Et le chef de l’Etat de poursuivre : « j’ai l’intime conviction que l’écrasante majorité de nos compatriotes des deux régions concernées aspirent à retrouver rapidement la paix au sein de la communauté nationale.  Malheureusement, nombre d’entre eux, en raison de la menace que les sécessionnistes continuent de faire peser sur cette partie de notre pays, n’ont pu exercer leur droit de vote à la récente élection présidentielle et, donc, exprimer leur attachement à notre unité nationale. Je leur demande de ne pas perdre espoir et d’accorder tout le soutien possible à l’action des autorités en vue du rétablissement de la paix.

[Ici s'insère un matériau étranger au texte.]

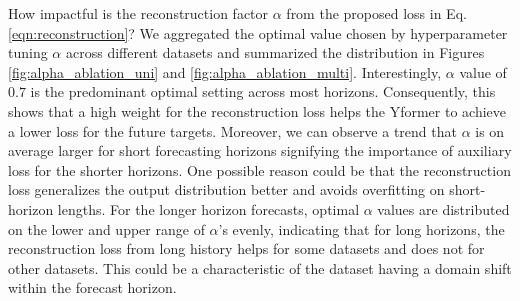 How impactful is the reconstruction factor $\alpha$ from the proposed loss in Eq. \ref{eqn:reconstruction}? We aggregated the optimal value chosen by hyperparameter tuning $\alpha$ across different datasets and summarized the distribution in Figures \ref{fig:alpha_ablation_uni} and \ref{fig:alpha_ablation_multi}. 
Interestingly, $\alpha$ value of $0.7$ is the predominant optimal setting across most horizons. Consequently, this shows that a high weight for the reconstruction loss helps the Yformer to achieve a lower loss for the future targets. Moreover, we can observe a trend that $\alpha$ is on average larger for short forecasting horizons signifying the importance of auxiliary loss for the shorter horizons. One possible reason could be that the reconstruction loss generalizes the output distribution better and avoids overfitting on short-horizon lengths. For the longer horizon forecasts, optimal $\alpha$ values are distributed on the lower and upper range of $\alpha$'s evenly, indicating that for long horizons, the reconstruction loss from long history helps for some datasets and does not for other datasets. This could be a characteristic of the dataset having a domain shift within the forecast horizon.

Ils savent mieux que personne ce que serait leur existence sous le joug d’extrémistes qui font régner la terreur et la désolation dans leurs régions depuis quelques mois».

Pour rappel, ce qui est connu au Cameroun sous le vocable de crise anglophone est né de revendications corporatistes initiées dès le mois d’octobre 2016 par les enseignants et les avocats, qui dénonçaient la non prise en compte des spécificités des deux régions anglophones du Cameroun, dans les domaines de l’éducation et du droit positif.

Après des négociations infructueuses orchestrées par les autorités publiques, et en dépit de la prise de certaines mesures gouvernementales visant à satisfaire les attentes des contestataires, les revendications corporatistes du départ muteront en revendications séparatistes un an plus tard, avec pour seule exigence, la partition du Cameroun.

Depuis plus d’un an maintenant, sous la bannière du Southern Cameroon National Council (SCNC), une frange de la population des deux régions anglophones du Cameroun a pris les armes, perpétrant des assassinats ciblés et des enlèvements ; toute chose qui a amené une immense majorité des habitants de cette partie du Cameroun à déserter villes et villages pour se réfugier au Nigeria ou dans les autres villes camerounaises, afin de fuir les combats entre sécessionnistes et l’armée régulière.